Свистит, ругается. Вдруг слышу:
- Барин! Станция Выра! Лошадей меняем! Вы идите на станцию, а я лошадей распрягать. Мы вышли с коляски, пошли на станцию. Я иду, рядом с Пушкиным А. С.  Мы заходим в ямщицкую – большая комната, с выходом в конюшню, где ящики ожидают очередь на выезд. Посереди комнаты большой стол, на столе глиняная посуда, чашки, ложки, рядом два кисета. На стене балалайка. По стене широкие лавки. В углу хомуты и сбруя. В углу большая русская печь, рядом ухваты, утварь. Рукомойник, корыто. У входа в конюшни несколько железных фонарей (для запряжки лошадей в ночное время).

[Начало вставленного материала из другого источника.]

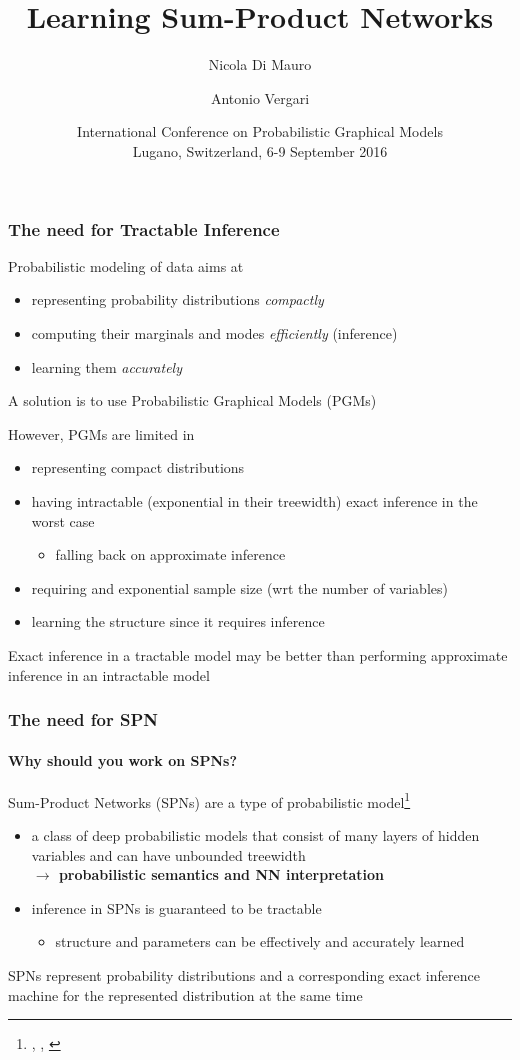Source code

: \documentclass[10pt, t, xcolor={usenames,dvipsnames,svgnames}, compress]{beamer}
\title{Learning Sum-Product Networks}
\author{\small Nicola Di Mauro \and Antonio Vergari}
\date{\scriptsize International Conference on Probabilistic Graphical Models\\
 Lugano, Switzerland, 6-9 September 2016}
\institute{\scriptsize Università degli Studi di Bari}
\newcommand{\customcite}[1]{\footnote{\scriptsize \citeauthor{#1}, \citetitle{#1}, \citeyear{#1}}}
\begin{document}
\begin{frame}[c]
  \titlepage
\end{frame}

\begin{frame}
\frametitle{The need for Tractable Inference}

Probabilistic modeling of data aims at
\begin{itemize}
  \item representing probability distributions \emph{compactly}
  \item computing their marginals and modes \emph{efficiently} (inference)
  \item learning them \emph{accurately}
\end{itemize}
A solution is to use Probabilistic Graphical Models (PGMs)

However, PGMs are limited in
\begin{itemize}
\item representing compact distributions
\item having intractable (exponential in their treewidth) exact inference in the worst case 
  \begin{itemize}
  \item falling back on approximate inference
  \end{itemize}
\item requiring and exponential sample size (wrt the number of variables)
\item learning the structure since it requires inference
\end{itemize}
Exact inference in a tractable model may be better than performing approximate
inference in an intractable model
\end{frame}

\begin{frame}
  \frametitle{The need for SPN }
  \framesubtitle{Why should you work on SPNs?}

Sum-Product Networks (SPNs) are a type of probabilistic model\customcite{Poon2011}
\begin{itemize}
\item a class of deep probabilistic  models  that  consist  of  many  layers  of
  hidden variables and can have unbounded treewidth\\ 
  \hfill {\color{violet} \textbf{$\rightarrow$ probabilistic semantics and NN interpretation}}
\item inference in SPNs is guaranteed to be tractable
\begin{itemize}
\item structure and parameters can be effectively and accurately learned
\end{itemize}
\end{itemize}
SPNs represent probability distributions and a corresponding exact inference
machine for the represented distribution at the same time 
\end{frame}
\end{document}

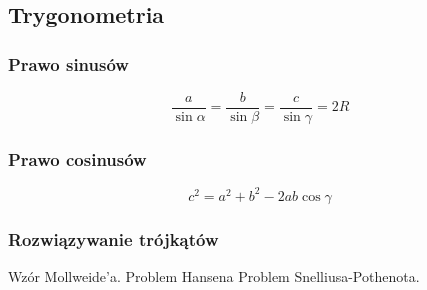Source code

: \subsection{Trygonometria}
\subsubsection{Prawo sinusów}
$$\frac{a}{\sin \alpha} = \frac{b}{\sin \beta} = \frac{c}{\sin \gamma} = 2R$$

\subsubsection{Prawo cosinusów}
$$c^2 = a^2 + b^2 - 2ab \cos \gamma$$


\subsubsection{Rozwiązywanie trójkątów}
Wzór Mollweide'a.
%
Problem Hansena
%
Problem Snelliusa-Pothenota.
%
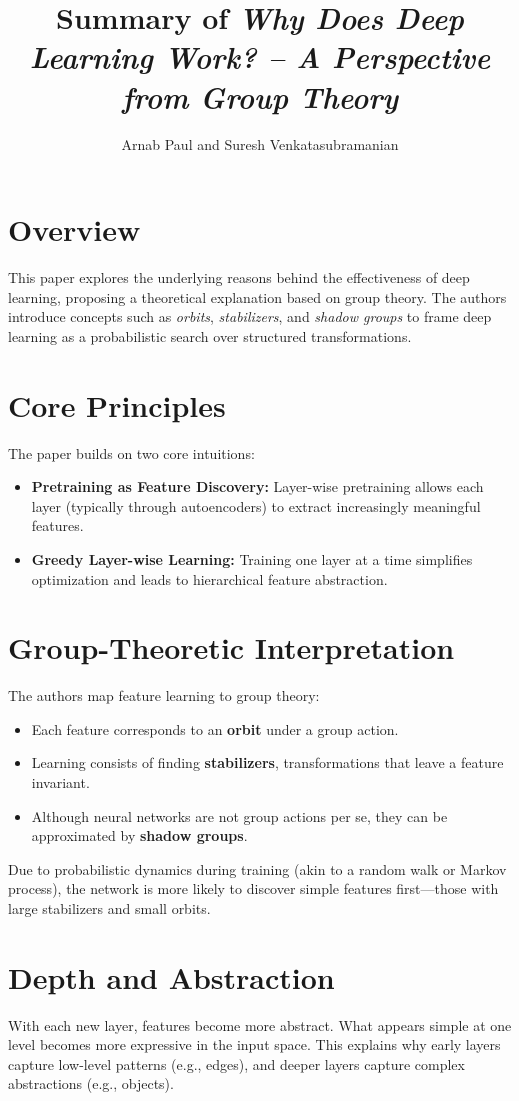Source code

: \documentclass[12pt]{article}
\title{Summary of \textit{Why Does Deep Learning Work? – A Perspective from Group Theory}}
\author{Arnab Paul and Suresh Venkatasubramanian}
\date{}
\begin{document}
\maketitle

\section*{Overview}
This paper explores the underlying reasons behind the effectiveness of deep learning, proposing a theoretical explanation based on group theory. The authors introduce concepts such as \textit{orbits}, \textit{stabilizers}, and \textit{shadow groups} to frame deep learning as a probabilistic search over structured transformations.

\section*{Core Principles}
The paper builds on two core intuitions:
\begin{itemize}
    \item \textbf{Pretraining as Feature Discovery:} Layer-wise pretraining allows each layer (typically through autoencoders) to extract increasingly meaningful features.
    \item \textbf{Greedy Layer-wise Learning:} Training one layer at a time simplifies optimization and leads to hierarchical feature abstraction.
\end{itemize}

\section*{Group-Theoretic Interpretation}
The authors map feature learning to group theory:
\begin{itemize}
    \item Each feature corresponds to an \textbf{orbit} under a group action.
    \item Learning consists of finding \textbf{stabilizers}, transformations that leave a feature invariant.
    \item Although neural networks are not group actions per se, they can be approximated by \textbf{shadow groups}.
\end{itemize}
Due to probabilistic dynamics during training (akin to a random walk or Markov process), the network is more likely to discover simple features first—those with large stabilizers and small orbits.

\section*{Depth and Abstraction}
With each new layer, features become more abstract. What appears simple at one level becomes more expressive in the input space. This explains why early layers capture low-level patterns (e.g., edges), and deeper layers capture complex abstractions (e.g., objects).
\end{document}

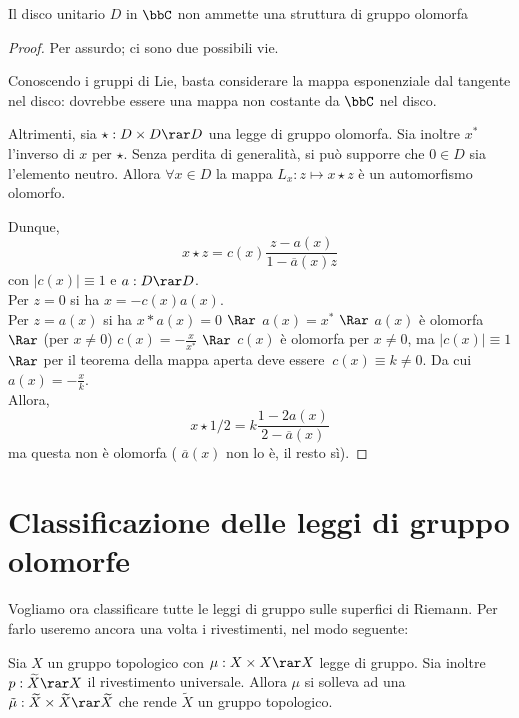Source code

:\begin{teorema}
Il disco unitario $D$ in $\bbC$ non ammette una struttura di gruppo olomorfa
\end{teorema}

\begin{proof}
Per assurdo; ci sono due possibili vie.

Conoscendo i gruppi di Lie, basta considerare la mappa esponenziale dal tangente nel disco: dovrebbe essere una mappa non costante da $\bbC$ nel disco. \hfill \Lightning

Altrimenti, sia $\star : D\times D \rar D$ una legge di gruppo olomorfa. Sia inoltre $x^{*}$ l'inverso di $x$ per $\star$. Senza perdita di generalità, si può supporre che $0 \in D$ sia l'elemento neutro.
Allora $\forall x\in D$ la mappa $L_{x}: z\mapsto x\star z$ è un automorfismo olomorfo.

Dunque,  $$x\star z = c(x)\frac{z -a(x)}{1- \overline{a}(x) z}$$
con $|c(x)|\equiv 1$ e $a:D \rar D$.\\
Per $z=0$ si ha $x=-c(x)a(x)$.\\
Per $z=a(x)$ si ha $x*a(x)=0$ $\Rar$ $a(x)=x^{*}$ $\Rar$ $a(x)$ è olomorfa $\Rar$ (per $x\neq 0$) $c(x)=-\frac{x}{x^{*}}$ $\Rar$ $c(x)$ è olomorfa per $x\neq 0$, ma $|c(x)| \equiv 1$ $\Rar$ per il teorema della mappa aperta deve essere $ \ c(x) \equiv k \neq 0$. Da cui $a(x)= -\frac{x}{k}$.\\
Allora, $$x\star 1/2 = k\frac{1-2a(x)}{2-\overline{a}(x)}$$
ma questa non è olomorfa ( $\overline{a}(x)$ non lo è, il resto sì).

\end{proof}

\section{Classificazione delle leggi di gruppo olomorfe}
Vogliamo ora classificare tutte le leggi di gruppo sulle superfici di Riemann. Per farlo useremo ancora una volta i rivestimenti, nel modo seguente:

\begin{lemma}
Sia $X$ un gruppo topologico con $\mu : X\times X \rar X$ legge di gruppo. Sia inoltre $p :\widetilde{X} \rar X$ il rivestimento universale.
Allora $\mu$ si solleva ad una $\tilde{\mu} : \widetilde{X} \times \widetilde{X} \rar \widetilde{X}$ che rende $\widetilde{X}$ un gruppo topologico.
\end{lemma}

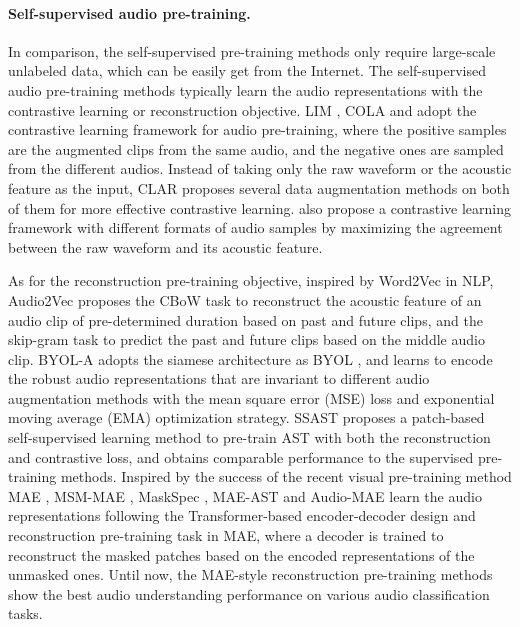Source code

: \documentclass{article}
\theoremstyle{plain}
\theoremstyle{definition}
\theoremstyle{remark}
\begin{document}
\paragraph{Self-supervised audio pre-training.}
In comparison, the self-supervised pre-training methods only require large-scale unlabeled data, which can be easily get from the Internet. 
The self-supervised audio pre-training methods typically learn the audio representations with the contrastive learning or reconstruction objective.
LIM \citep{ravanelli2018learning}, COLA \citep{saeed2021contrastive} and \citet{fonseca2021unsupervised}  adopt the contrastive learning framework for audio pre-training, where the positive samples are the augmented clips from the same audio, and the negative ones are sampled from the different audios. 
Instead of taking only the raw waveform or the acoustic feature as the input, CLAR \citep{al2021clar} proposes several data augmentation methods on both of them for more effective contrastive learning. \citet{wang2021multi} also propose a contrastive learning framework with different formats of audio samples by maximizing the agreement between the
raw waveform and its acoustic feature.

As for the reconstruction pre-training objective, inspired by Word2Vec \citep{Word2Vec} in NLP, Audio2Vec \citep{tagliasacchi2020pre} proposes the CBoW task to reconstruct the acoustic feature of an audio clip of pre-determined duration 
based on past and future clips, and the skip-gram task to predict the past and future clips based on the middle audio clip.
BYOL-A \citep{niizumi2021byol} adopts the siamese architecture as BYOL \citep{grill2020bootstrap}, and learns to encode the robust audio representations that are invariant to different audio augmentation methods with the mean square error (MSE) loss and exponential moving average (EMA) optimization strategy.
SSAST \citep{gong2022ssast} proposes a patch-based self-supervised learning method to pre-train AST \citep{gong2021ast} with both the reconstruction and contrastive loss,
and obtains comparable performance to the supervised pre-training methods.
Inspired by the success of the recent visual pre-training method MAE \citep{he2022masked}, 
MSM-MAE \citep{niizumi2022masked}, MaskSpec \citep{chong2022masked}, MAE-AST \citep{baade2022mae} and Audio-MAE \citep{xu2022masked} learn the audio representations following the Transformer-based encoder-decoder design and reconstruction pre-training task in MAE, where a decoder is trained to reconstruct the masked patches based on the encoded representations of the unmasked ones.
Until now, the MAE-style reconstruction pre-training methods show the best audio understanding performance on various audio classification tasks.
\end{document}
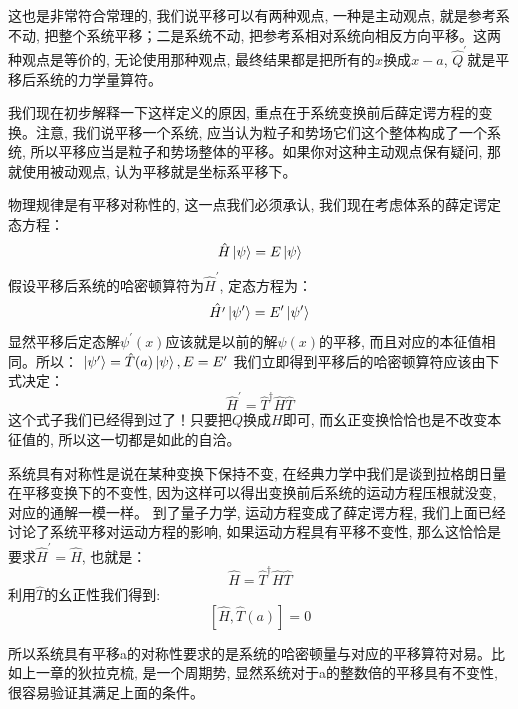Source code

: \documentclass[a4paper,zihao=-4,linespread=1]{ctexrep}
\begin{document}
    这也是非常符合常理的, 我们说平移可以有两种观点, 一种是主动观点, 就是参考系不动, 把整个系统平移；二是系统不动, 把参考系相对系统向相反方向平移。这两种观点是等价的,
    无论使用那种观点, 最终结果都是把所有的$x$换成$x-a$, $\hat{Q}^\prime$就是平移后系统的力学量算符。

    我们现在初步解释一下这样定义的原因, 重点在于系统变换前后薛定谔方程的变换。注意, 我们说平移一个系统, 应当认为粒子和势场它们这个整体构成了一个系统, 所以平移应当是粒子和势场整体的平移。如果你对这种主动观点保有疑问, 那就使用被动观点,
    认为平移就是坐标系平移下。

    物理规律是有平移对称性的, 这一点我们必须承认, 我们现在考虑体系的薛定谔定态方程：
    \begin{equation}
        \hat{H}\ket{\psi}=E\ket{\psi}
    \end{equation}
    假设平移后系统的哈密顿算符为$\hat{H}^\prime$, 定态方程为：
    \begin{equation}
        \hat{H^\prime}\ket{\psi^\prime}=E^\prime\ket{\psi^\prime} 
    \end{equation}
    显然平移后定态解$\psi^\prime(x)$应该就是以前的解$\psi(x)$的平移, 而且对应的本征值相同。所以：
    $\ket{\psi^\prime}=\hat{T}(a)\ket{\psi},E=E^\prime$
    我们立即得到平移后的哈密顿算符应该由下式决定：
    $$\hat{H}^\prime=\hat{T}^\dagger\hat{H}\hat{T}$$
    这个式子我们已经得到过了！只要把$Q$换成$H$即可, 而幺正变换恰恰也是不改变本征值的, 所以这一切都是如此的自洽。
    
    系统具有对称性是说在某种变换下保持不变, 在经典力学中我们是谈到拉格朗日量在平移变换下的不变性, 因为这样可以得出变换前后系统的运动方程压根就没变, 对应的通解一模一样。
    到了量子力学, 运动方程变成了薛定谔方程, 我们上面已经讨论了系统平移对运动方程的影响, 如果运动方程具有平移不变性, 那么这恰恰是要求$\hat{H}^\prime=\hat{H}$, 也就是：
    \begin{equation}
        \hat{H}=\hat{T}^\dagger\hat{H}\hat{T}
    \end{equation}
    利用$\hat{T}$的幺正性我们得到:
    \begin{equation}
        \boxed{\left[\hat{H},\hat{T}(a)\right]=0}
    \end{equation}
    
    所以系统具有平移a的对称性要求的是系统的哈密顿量与对应的平移算符对易。比如上一章的狄拉克梳, 是一个周期势, 显然系统对于a的整数倍的平移具有不变性, 很容易验证其满足上面的条件。
    
\end{document}
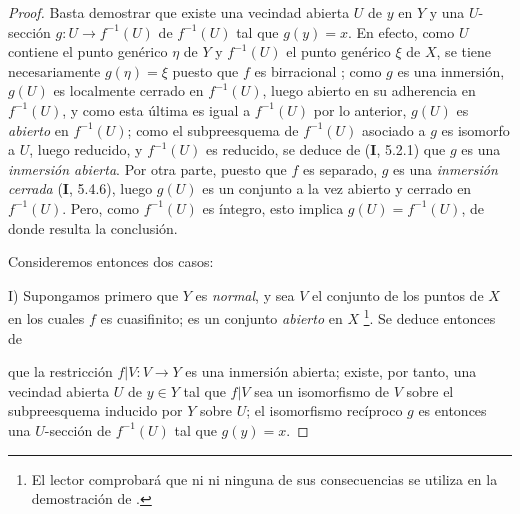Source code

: \begin{proof}
Basta demostrar que existe una vecindad abierta $U$ de $y$ en
$Y$ y una $U$-sección $g:U\to f^{-1}(U)$ de $f^{-1}(U)$ tal que
$g(y)=x$. En efecto, como $U$ contiene el punto genérico $\eta$ de
$Y$ y $f^{-1}(U)$ el punto genérico $\xi$ de $X$, se tiene
necesariamente $g(\eta)=\xi$ puesto que $f$ es birracional
{}; como $g$ es una
inmersión, $g(U)$ es localmente cerrado en $f^{-1}(U)$, luego abierto
en su adherencia en $f^{-1}(U)$, y como esta última es igual
a $f^{-1}(U)$ por lo anterior, $g(U)$ es \emph{abierto} en
$f^{-1}(U)$; como el subpreesquema de $f^{-1}(U)$ asociado a $g$ es
isomorfo a $U$, luego reducido, y $f^{-1}(U)$ es reducido, se deduce
de (\textbf I, 5.2.1) que $g$ es una \emph{inmersión abierta}. Por otra parte, puesto que
$f$ es separado, $g$ es una \emph{inmersión cerrada} (\textbf I, 5.4.6), luego $g(U)$
es un conjunto a la vez abierto y cerrado en $f^{-1}(U)$. Pero, como
$f^{-1}(U)$ es íntegro, esto implica $g(U)=f^{-1}(U)$, de donde resulta la
conclusión.

Consideremos entonces dos casos:

\textup{I)} Supongamos primero que $Y$ es \emph{normal}, y sea $V$ el conjunto de los
puntos de $X$ en los cuales $f$ es cuasifinito; es un conjunto \emph{abierto}
en $X$ {}\footnote{El
lector comprobará que ni {}
ni ninguna de sus consecuencias se utiliza en la demostración de
{}.}. Se deduce entonces de
{}

que la restricción $f|V:V\to Y$ es una inmersión abierta; existe, por tanto,
una vecindad abierta $U$ de $y\in Y$ tal que $f|V$ sea un isomorfismo
de $V$ sobre el subpreesquema inducido por $Y$ sobre $U$; el isomorfismo
recíproco $g$ es entonces una $U$-sección de $f^{-1}(U)$ tal que
$g(y)=x$.


\end{proof}
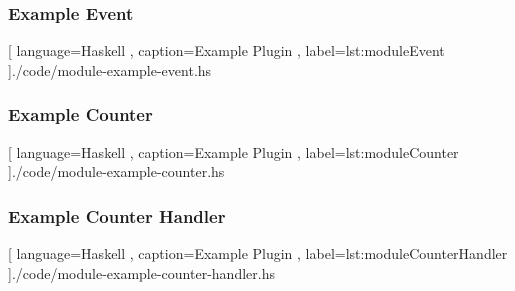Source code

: \begin{frame}
  \frametitle{Example Event}
  \begin{center}
    
    [ language=Haskell
    , caption={Example Plugin}
    , label=lst:moduleEvent
    ]{./code/module-example-event.hs}
  \end{center}
\end{frame}


\begin{frame}
  \frametitle{Example Counter}
  \begin{center}
    
    [ language=Haskell
    , caption={Example Plugin}
    , label=lst:moduleCounter
    ]{./code/module-example-counter.hs}
  \end{center}
\end{frame}


\begin{frame}
  \frametitle{Example Counter Handler}
  \begin{center}
    
    [ language=Haskell
    , caption={Example Plugin}
    , label=lst:moduleCounterHandler
    ]{./code/module-example-counter-handler.hs}
  \end{center}
\end{frame}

В большем углу иконы – изображение Иисуса Христа, Матери Божией, святого Власия (покровителя животных). В доме станционного смотрителя, словно ожили все образы повести – голубоглазая красавица Дуня, стройный гусар. Пушкин осмотрелся и громко говорит:
- Смотритель! Лошадей! И протягивает подорожную. Смотритель читает подорожную, смотрит на ямщиков.
- Тимоха! Запрягай тройку с барином поедешь. Чувствую, меня тряхнуло. Открываю глаза, автобус затормозил на перекрестке, нам красный светит. Минута и мы поехали. Я повернул голову на лево. Вспомнил в 1985, или 6 годах я был на экскурсии в домике Арины Родионовны. В Кобрине. Читатель ты представляешь! Домик няни Пушкина, чудом сохранился с Ганнибаловой поры. Им владели родные, из поколения в поколение. Потом война. Последние родственники Трошковы переехали в Ленинград, домик остался без хозяина. В начале 1950 – х избушку спасла добрая женщина, словно руку помощи протянула живому существу. Это была Наталия Михайловна Ныркова, деревенская учительница. Она на сваи деньги купила этот домик. Стала в нем жить. А когда узнала, что это за домик. Она добилась, чтобы домик сделали музеем. К ней заходили люди, особенно школьники. Она завела такое правило: прочти стихотворение Пушкина, переступишь порок. Помню, как она рассказывала об Арине Родионовне – мы ее как живую видели в этой избе. Да все было, и я опять задремал. Чувствую, я подхожу к домику Арины Родионовны. Странно? Стучу, звука сам не слышу. Открываю дверь, она не закрыта. Вижу, прихожая осветилась, заслоняя горящую лучину рукой, стоит женщина.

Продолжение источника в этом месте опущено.